Jersey calves

At some stage, it is likely you will end up buying some new animals for your farm.

Introducing new livestock to the existing flock or herd can be an interesting experience and there are some things that can be done to make the transition for both the newbies and the existing animals as smooth as possible.

Before we introduce the new animals, it is important to quarantine them for at least a week, this gives you some time to pick up any illness or injury and to give them a quarantine drench before they mix with your existing stock.
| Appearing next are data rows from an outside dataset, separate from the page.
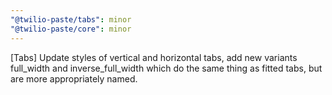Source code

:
 ```yaml
---
"@twilio-paste/tabs": minor
"@twilio-paste/core": minor
---
```


[Tabs] Update styles of vertical and horizontal tabs, add new variants full_width and inverse_full_width which do the same thing as fitted tabs, but are more appropriately named.
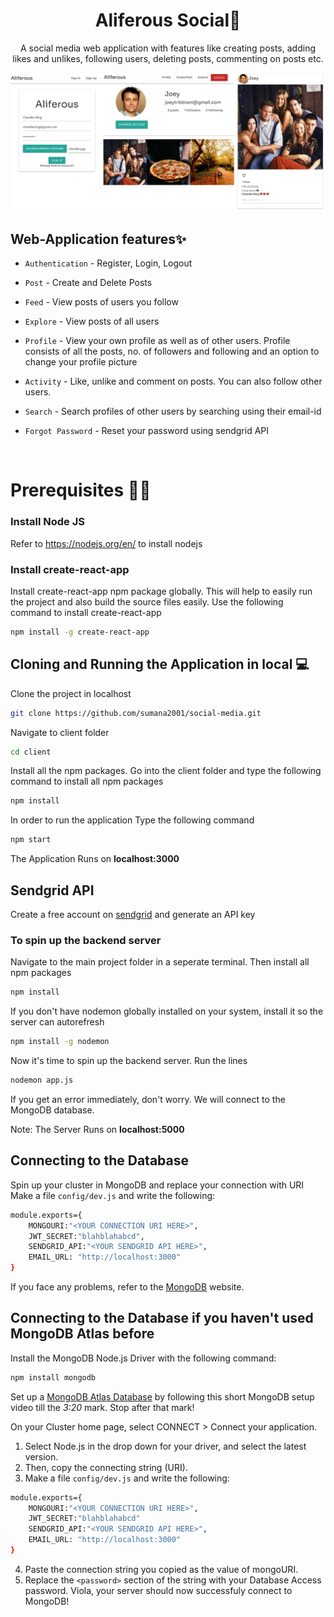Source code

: <h1 align='center'>Aliferous Social🧡</h1>
<p align='center'>A social media web application with features like creating posts, adding likes and unlikes, following users, deleting posts, commenting on posts etc.</p>
<p float='center' align='center'>
<img src='https://github.com/Hemanth-Akula1/Social-Media-Mern/blob/main/ss.png?raw=true' width='750'>
</p>

## Web-Application features✨

* `Authentication` - Register, Login, Logout

* `Post` - Create and Delete Posts

* `Feed` - View posts of users you follow

* `Explore` - View posts of all users

* `Profile` - View your own profile as well as of other users. Profile consists of all the posts, no. of followers and following and an option to change your profile picture

* `Activity` - Like, unlike and comment on posts. You can also follow other users.

* `Search` - Search profiles of other users by searching using their email-id

* `Forgot Password` - Reset your password using sendgrid API  
<br/>




# Prerequisites 👨‍💻

### Install Node JS
Refer to https://nodejs.org/en/ to install nodejs

### Install create-react-app
Install create-react-app npm package globally. This will help to easily run the project and also build the source files easily. Use the following command to install create-react-app

```bash
npm install -g create-react-app
```

## Cloning and Running the Application in local 💻

Clone the project in localhost
```bash
git clone https://github.com/sumana2001/social-media.git
```
Navigate to client folder
```bash
cd client
```
Install all the npm packages. Go into the client folder and type the following command to install all npm packages

```bash
npm install
```

In order to run the application Type the following command

```bash
npm start
```

The Application Runs on **localhost:3000**

## Sendgrid API
Create a free account on <a href="https://sendgrid.com/">sendgrid</a> and generate an API key

### To spin up the backend server

Navigate to the main project folder in a seperate terminal. Then install all npm packages
```bash
npm install 
```

If you don't have nodemon globally installed on your system, install it so the server can autorefresh 
```bash
npm install -g nodemon
```

Now it's time to spin up the backend server. Run the lines
```bash
nodemon app.js
```
If you get an error immediately, don't worry. We will connect to the MongoDB database.

Note: The Server Runs on **localhost:5000**

## Connecting to the Database

Spin up your cluster in MongoDB and replace your connection with URI
Make a file `config/dev.js` and write the following:
```bash
module.exports={
    MONGOURI:"<YOUR CONNECTION URI HERE>",
    JWT_SECRET:"blahblahabcd",
    SENDGRID_API:"<YOUR SENDGRID API HERE>",
    EMAIL_URL: "http://localhost:3000"
}
```
If you face any problems, refer to the [MongoDB](https://www.mongodb.com/blog/postquick-start-nodejs-mongodb--how-to-get-connected-to-your-database) website.


## Connecting to the Database if you haven't used MongoDB Atlas before
Install the MongoDB Node.js Driver with the following command:
```bash
npm install mongodb
```

Set up a [MongoDB Atlas Database](https://www.youtube.com/watch?v=rPqRyYJmx2g) by following this short MongoDB setup video till the *3:20* mark. Stop after that mark!

On your Cluster home page, select CONNECT > Connect your application. 
1. Select Node.js in the drop down for your driver, and select the latest version. 
2. Then, copy the connecting string (URI).
3. Make a file `config/dev.js` and write the following:
```bash
module.exports={
    MONGOURI:"<YOUR CONNECTION URI HERE>",
    JWT_SECRET:"blahblahabcd"
    SENDGRID_API:"<YOUR SENDGRID API HERE>",
    EMAIL_URL: "http://localhost:3000"
}
```
4. Paste the connection string you copied as the value of mongoURI.
5. Replace the `<password>` section of the string with your Database Access password. Viola, your server should now successfuly connect to MongoDB!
The best way of letting the animals get to know each other, is to start off by running the new mob or herd in a paddock beside the home animals. This creates a safe environment where they can have time to see, smell and communicate with each other, without feeling threatened. Hierarchy and social order will be well set in your existing animals and you may find that for a while, when you let your new animals into the paddock, they will keep to themselves to start off with. Sheep can take quite a few weeks to become a blended flock, while cattle can take even longer.

Establishing the new order doesn’t take overnight and the animals have to learn to cope with a shift in herd or flock dynamics. Cows, in particular, are very much at the whim of the herd boss.

If she says it's time to drink, it's time to drink! Introducing new cows can mean either a new leader tries to emerge or if they are all subservient, where they will fit into the pecking order. If you are growing out weaned calves, they are like teenagers and will push the boundaries with each other to see who is the strongest and who will be the leader. If you are buying weaned six month old calves off cows, it is a good idea to put them in some yards for a few days with food and water to let them destress from weaning. It gives them a chance to quieten down before joining an existing herd. If you are only introducing one or two animals to a larger herd or flock, it pays to keep a close eye on them to make sure they don’t get picked on or bullied.

Transitioning animals into your existing flock or herd can be done with as little stress as possible for everyone if time is taken to let them get to know each other safely and not rush the introductions.